Rządowa propozycja zmian zakłada przekazanie część obligacyjnej OFE do ZUS, gdzie środki te trafiłyby na subkonta. Byłyby waloryzowane i dziedziczone, podobnie jak pozostałe środki na tych subkontach. Ponadto obywatele będą mogli dokonywać wyboru, czy chcą, by ich składki emerytalne trafiały do ZUS, czy do OFE. Do części akcyjnej OFE wpływałaby składka w wysokości 2,92 proc. Po wprowadzeniu zmian w systemie emerytalnym OFE nie będą mogły inwestować w obligacje Skarbu Państwa lub obligacje gwarantowane przez Skarb Państwa. Zapowiedziano ponadto liberalizację polityki inwestycyjnej OFE.

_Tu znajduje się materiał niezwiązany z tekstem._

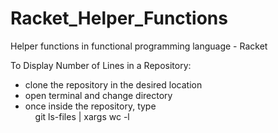 # Racket_Helper_Functions
Helper functions in functional programming language - Racket


To Display Number of Lines in a Repository:
- clone the repository in the desired location
- open terminal and change directory
- once inside the repository, type <br />
&nbsp;&nbsp;&nbsp;&nbsp;git ls-files | xargs wc -l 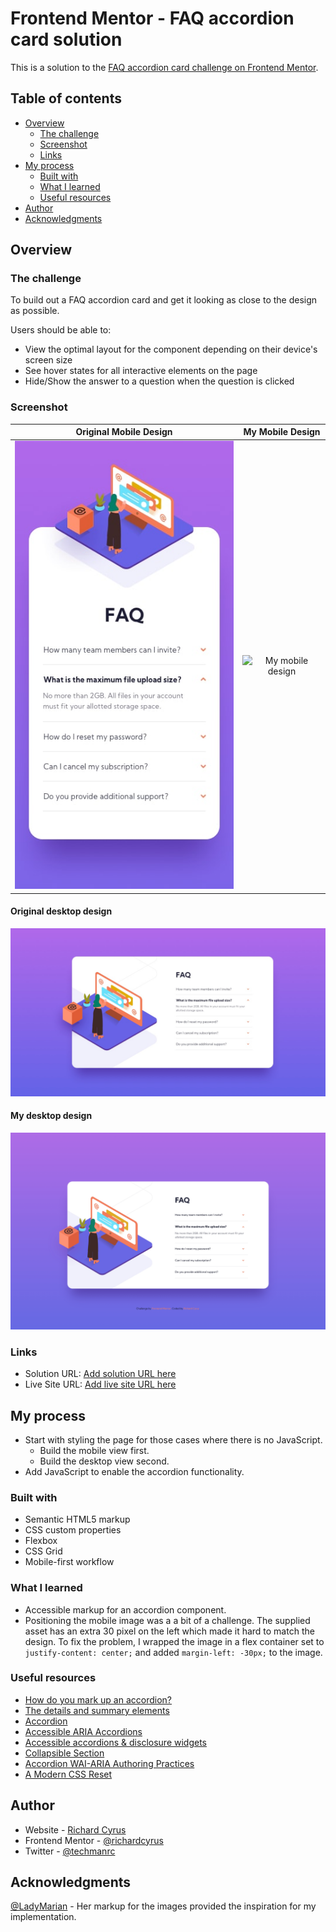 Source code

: # Frontend Mentor - FAQ accordion card solution

This is a solution to the [FAQ accordion card challenge on Frontend Mentor](https://www.frontendmentor.io/challenges/faq-accordion-card-XlyjD0Oam).

## Table of contents

- [Overview](#overview)
  - [The challenge](#the-challenge)
  - [Screenshot](#screenshot)
  - [Links](#links)
- [My process](#my-process)
  - [Built with](#built-with)
  - [What I learned](#what-i-learned)
  - [Useful resources](#useful-resources)
- [Author](#author)
- [Acknowledgments](#acknowledgments)

## Overview

### The challenge

To build out a FAQ accordion card and get it looking as close to the design as possible.

Users should be able to:

- View the optimal layout for the component depending on their device's screen size
- See hover states for all interactive elements on the page
- Hide/Show the answer to a question when the question is clicked

### Screenshot

Original Mobile Design | My Mobile Design
:--:|:--:
![Original mobile design for the FAQ accordion card coding challenge](./design/reference/mobile-design.jpg) | ![My mobile design](./design/screenshots/mobile-screenshot.png)

#### Original desktop design

![Original desktop design for the FAQ accordion card coding challenge](./design/reference/desktop-design.jpg)

#### My desktop design

![My desktop design](./design/screenshots/desktop-screenshot.jpg)

### Links

- Solution URL: [Add solution URL here](https://your-solution-url.com)
- Live Site URL: [Add live site URL here](https://your-live-site-url.com)

## My process

- Start with styling the page for those cases where there is no JavaScript.
  - Build the mobile view first.
  - Build the desktop view second.
- Add JavaScript to enable the accordion functionality.

### Built with

- Semantic HTML5 markup
- CSS custom properties
- Flexbox
- CSS Grid
- Mobile-first workflow

### What I learned

- Accessible markup for an accordion component.
- Positioning the mobile image was a a bit of a challenge. The supplied asset has an extra 30 pixel on the left which made it hard to match the design. To fix the problem, I wrapped the image in a flex container set to `justify-content: center;` and added `margin-left: -30px;` to the image.

### Useful resources

- [How do you mark up an accordion?](https://www.sarasoueidan.com/blog/accordion-markup/)
- [The details and summary elements](https://www.scottohara.me/blog/2018/09/03/details-and-summary.html)
- [Accordion](https://davatron5000.github.io/a11y-nutrition-cards/components/accordion)
- [Accessible ARIA Accordions](https://www.scottohara.me/blog/2017/10/25/accordion-release.html)
- [Accessible accordions & disclosure widgets](https://github.com/scottaohara/a11y_accordions)
- [Collapsible Section](https://inclusive-components.design/collapsible-sections/)
- [Accordion WAI-ARIA Authoring Practices](https://www.w3.org/TR/wai-aria-practices-1.1/#accordion)
- [A Modern CSS Reset](https://piccalil.li/blog/a-modern-css-reset/)

## Author

- Website - [Richard Cyrus](https://www.richardcyrus.com)
- Frontend Mentor - [@richardcyrus](https://www.frontendmentor.io/profile/richardcyrus)
- Twitter - [@techmanrc](https://www.twitter.com/techmanrc)

## Acknowledgments

[@LadyMarian](https://www.frontendmentor.io/profile/LadyMarian) - Her markup for the images provided the inspiration for my implementation.
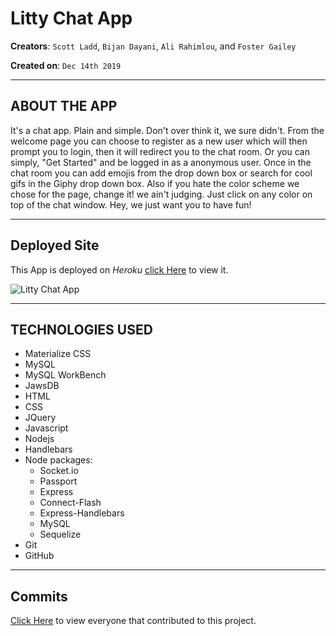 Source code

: # Litty Chat App

**Creators**: `Scott Ladd`, `Bijan Dayani`, `Ali Rahimlou`, and `Foster Gailey`

**Created on**: `Dec 14th 2019`

- - -

## ABOUT THE APP
It's a chat app. Plain and simple. Don't over think it, we sure didn't. From the welcome page you can choose to register as a new user
which will then prompt you to login, then it will redirect you to the chat room. Or you can simply, "Get Started" and be logged in as 
a anonymous user. Once in the chat room you can add emojis from the drop down box or search for cool gifs in the Giphy drop down box. Also if you hate the color scheme we chose for the page, change it! we ain't judging. Just click on any color on top of the chat 
window. Hey, we just want you to have fun!

- - -

## Deployed Site

This App is deployed on *Heroku* [click Here](https://intense-tor-53215.herokuapp.com/) to view it.

![Litty Chat App](./public/img/litty_screenshot.png)

- - -

## TECHNOLOGIES USED
* Materialize CSS
* MySQL
* MySQL WorkBench
* JawsDB
* HTML
* CSS
* JQuery
* Javascript
* Nodejs
* Handlebars
* Node packages:
    * Socket.io
    * Passport
    * Express
    * Connect-Flash
    * Express-Handlebars
    * MySQL
    * Sequelize
* Git
* GitHub

- - -

## Commits
[Click Here](https://github.com/scottjr101/Litty-Chat-App/graphs/contributors) to view everyone that contributed to this project. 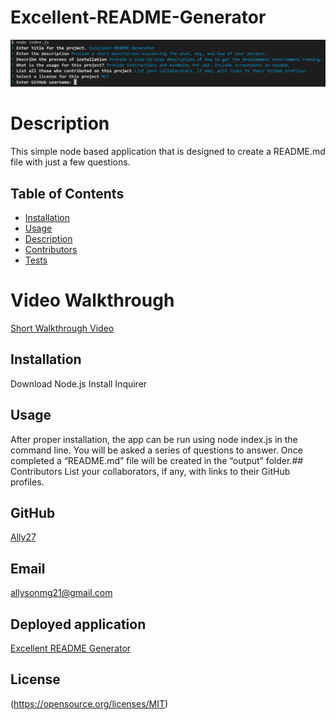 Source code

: # Excellent-README-Generator

![](./assets/images/sniptit.PNG)

# Description
This simple node based application that is designed to create a README.md file with just a few questions.

## Table of Contents
* [Installation](#installation)
* [Usage](#usage)
* [Description](#description)
* [Contributors](#contributors)
* [Tests](#tests)

# Video Walkthrough
[Short Walkthrough Video](https://drive.google.com/file/d/1Viq1cAbHA0t3MQ_U5iL_-DeXSZEIlEk8/view)

## Installation
Download Node.js
Install Inquirer
## Usage 
After proper installation, the app can be run using node index.js in the command line. You will be asked a series of questions to answer. Once completed a “README.md” file will be created in the “output” folder.## Contributors 
List your collaborators, if any, with links to their GitHub profiles.
## GitHub 
 [Ally27](https://github.com/Ally27) 
## Email 
allysonmg21@gmail.com
## Deployed application
[Excellent README Generator](https://ally27.github.io/Excellent-README-Generator/)

## License  
(https://opensource.org/licenses/MIT)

"Nasze prawo majątkowe silnie chronione przez naszą konstytucję i prawo międzynarodowe zostanie zamienione na słabiej chronione prawo do świadczenia emerytalnego od państwa, ale jedynie w ramach możliwości finansów publicznych. Po trzecie, skoro maleje liczba osób pracujących przypadających na jednego emeryta, a rezygnujemy z oszczędzania na emeryturę, to albo będzie trzeba obniżyć emerytury, albo zwiększyć opodatkowanie pracujących" - wskazano w komunikacie.
Eksperci Lewiatana ocenili, że przeniesienie obligacji Skarbu Państwa z OFE do ZUS i ich umorzenie oraz wprowadzenie zakazu inwestowania przez OFE w obligacje skarbowe jest propozycją niekorzystną. Tymczasem, jak wskazali w komunikacie, zdaniem rządu spowoduje to redukcję długu publicznego w relacji do PKB, co z kolei podniesie wiarygodność Polski na rynkach finansowych i pozytywnie wpłynie na rating.

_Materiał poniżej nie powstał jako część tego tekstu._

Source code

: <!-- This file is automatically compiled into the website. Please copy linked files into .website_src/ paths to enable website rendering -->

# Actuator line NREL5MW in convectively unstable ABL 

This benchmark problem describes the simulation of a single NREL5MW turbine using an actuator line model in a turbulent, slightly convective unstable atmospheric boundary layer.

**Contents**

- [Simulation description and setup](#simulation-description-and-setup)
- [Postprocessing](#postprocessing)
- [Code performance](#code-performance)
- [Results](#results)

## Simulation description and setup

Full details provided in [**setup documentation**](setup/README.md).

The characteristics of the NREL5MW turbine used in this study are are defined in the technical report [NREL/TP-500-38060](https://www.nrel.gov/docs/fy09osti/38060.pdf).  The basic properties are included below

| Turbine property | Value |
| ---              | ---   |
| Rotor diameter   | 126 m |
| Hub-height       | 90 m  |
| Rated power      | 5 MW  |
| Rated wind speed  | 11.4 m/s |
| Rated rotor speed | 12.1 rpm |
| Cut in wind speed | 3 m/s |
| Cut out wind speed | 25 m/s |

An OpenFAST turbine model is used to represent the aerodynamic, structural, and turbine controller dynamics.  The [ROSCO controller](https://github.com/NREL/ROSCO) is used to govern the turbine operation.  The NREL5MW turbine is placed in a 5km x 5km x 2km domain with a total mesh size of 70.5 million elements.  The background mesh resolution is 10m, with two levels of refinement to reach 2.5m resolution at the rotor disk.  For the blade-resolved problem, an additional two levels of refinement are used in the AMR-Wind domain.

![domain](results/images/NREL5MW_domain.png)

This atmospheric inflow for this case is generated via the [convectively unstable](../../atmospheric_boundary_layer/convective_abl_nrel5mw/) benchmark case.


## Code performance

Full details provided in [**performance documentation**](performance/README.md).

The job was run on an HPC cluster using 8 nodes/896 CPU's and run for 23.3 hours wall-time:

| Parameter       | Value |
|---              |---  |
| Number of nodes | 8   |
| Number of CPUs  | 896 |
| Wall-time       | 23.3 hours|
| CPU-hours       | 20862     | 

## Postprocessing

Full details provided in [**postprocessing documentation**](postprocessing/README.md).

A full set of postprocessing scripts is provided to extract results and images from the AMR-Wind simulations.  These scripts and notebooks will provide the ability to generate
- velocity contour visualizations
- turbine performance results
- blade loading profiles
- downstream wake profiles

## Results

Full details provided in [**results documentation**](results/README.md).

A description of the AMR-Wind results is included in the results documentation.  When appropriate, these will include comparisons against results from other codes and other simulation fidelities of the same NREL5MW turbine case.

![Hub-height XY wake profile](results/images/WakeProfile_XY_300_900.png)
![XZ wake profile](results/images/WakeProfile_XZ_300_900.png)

"Jawny dług publiczny zostanie zamieniony na ukryte zobowiązania skarbu państwa, co ułatwi politykom dalsze zadłużanie państwa i zwiększy ryzyko kryzysu nadmiernego zadłużenia i konieczności zmniejszenia emerytur w przyszłości (...). Taki księgowy zabieg nie podniesie wiarygodności Polski, bo w wyniku kryzysu finansowego zobowiązania emerytalne państw znajdują się pod obserwacją władz UE i rynków finansowych" - napisali eksperci.
Dodali, że taka zmiana zmniejszy też ochronę osób płacących składki, gdyż rządowi łatwiej jest zmniejszyć waloryzację emerytur niż zaprzestać wykupu obligacji. "Inwestowanie w obligacje skarbowe zwiększa bezpieczeństwo i efektywność funduszy, jest potrzebne dla amortyzacji wahań na giełdzie, więc zakaz inwestowania w obligacje skarbowe byłby pierwszym takim zakazem na świecie" - podkreślono w komunikacie.

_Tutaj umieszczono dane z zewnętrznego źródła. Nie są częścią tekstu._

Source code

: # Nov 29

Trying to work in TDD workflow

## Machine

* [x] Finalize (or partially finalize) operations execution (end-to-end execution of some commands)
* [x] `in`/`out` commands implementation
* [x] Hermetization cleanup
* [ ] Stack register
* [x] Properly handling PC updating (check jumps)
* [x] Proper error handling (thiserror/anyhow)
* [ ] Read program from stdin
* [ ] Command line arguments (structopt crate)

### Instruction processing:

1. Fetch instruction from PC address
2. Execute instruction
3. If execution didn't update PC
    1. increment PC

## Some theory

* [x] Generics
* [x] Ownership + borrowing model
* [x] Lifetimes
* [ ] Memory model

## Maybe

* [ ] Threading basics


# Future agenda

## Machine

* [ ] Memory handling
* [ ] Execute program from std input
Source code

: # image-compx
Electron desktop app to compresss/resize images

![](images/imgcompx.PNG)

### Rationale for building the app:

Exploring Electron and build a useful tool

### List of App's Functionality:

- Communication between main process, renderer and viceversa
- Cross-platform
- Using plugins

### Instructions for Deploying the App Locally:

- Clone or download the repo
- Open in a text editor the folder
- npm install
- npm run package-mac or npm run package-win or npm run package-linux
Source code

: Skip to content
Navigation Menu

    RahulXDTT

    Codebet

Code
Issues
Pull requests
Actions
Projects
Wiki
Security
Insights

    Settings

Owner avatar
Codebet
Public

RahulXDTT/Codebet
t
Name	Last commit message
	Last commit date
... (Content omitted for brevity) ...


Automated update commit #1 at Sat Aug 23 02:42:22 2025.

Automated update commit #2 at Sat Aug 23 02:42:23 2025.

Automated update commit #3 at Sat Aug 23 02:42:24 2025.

Dodano też, że propozycja, aby umożliwić ubezpieczonym dobrowolność uczestnictwa w OFE stanowi pułapkę. "Jeżeli starzejące się społeczeństwo rezygnuje z oszczędzania, to czeka je w przyszłości albo obniżenie emerytur, albo zwiększenie podatków. Ponadto wprowadzenie elementów dobrowolności do systemu powszechnego zmniejsza jego stabilność i efektywność, zwiększa ryzyko i jednostkowe koszty" - ocenili eksperci.
"Brak analizy zgodności tych propozycji z konstytucją świadczy o lekceważącym stosunku do praw obywatelskich. Zarówno umorzenie obligacji SP, jak i stopniowe przekazywanie środków zgromadzonych w OFE do ZUS to nacjonalizacja środków OFE, co jest prawnie niedopuszczalnym sposobem naruszenia przez władze publiczne własności prywatnej" - wskazano.
W poniedziałek premier Donald Tusk przekonywał, że z punktu widzenia całości państwa polskiego system OFE nie daje zbyt wiele dobrych efektów emerytom, natomiast jest niezwykle kosztowny i zagrażający bezpieczeństwu finansów publicznych. Premier zwracał też uwagę, że prawie żadne państwo na świecie, nawet te najbogatsze, nie zdecydowało się na wprowadzenie takiego systemu. Argumentował, że nie wynika to z tego, że w tych państwach rządzili głupcy, tylko z tego, że również polskie doświadczenie jest dla nich zniechęcające.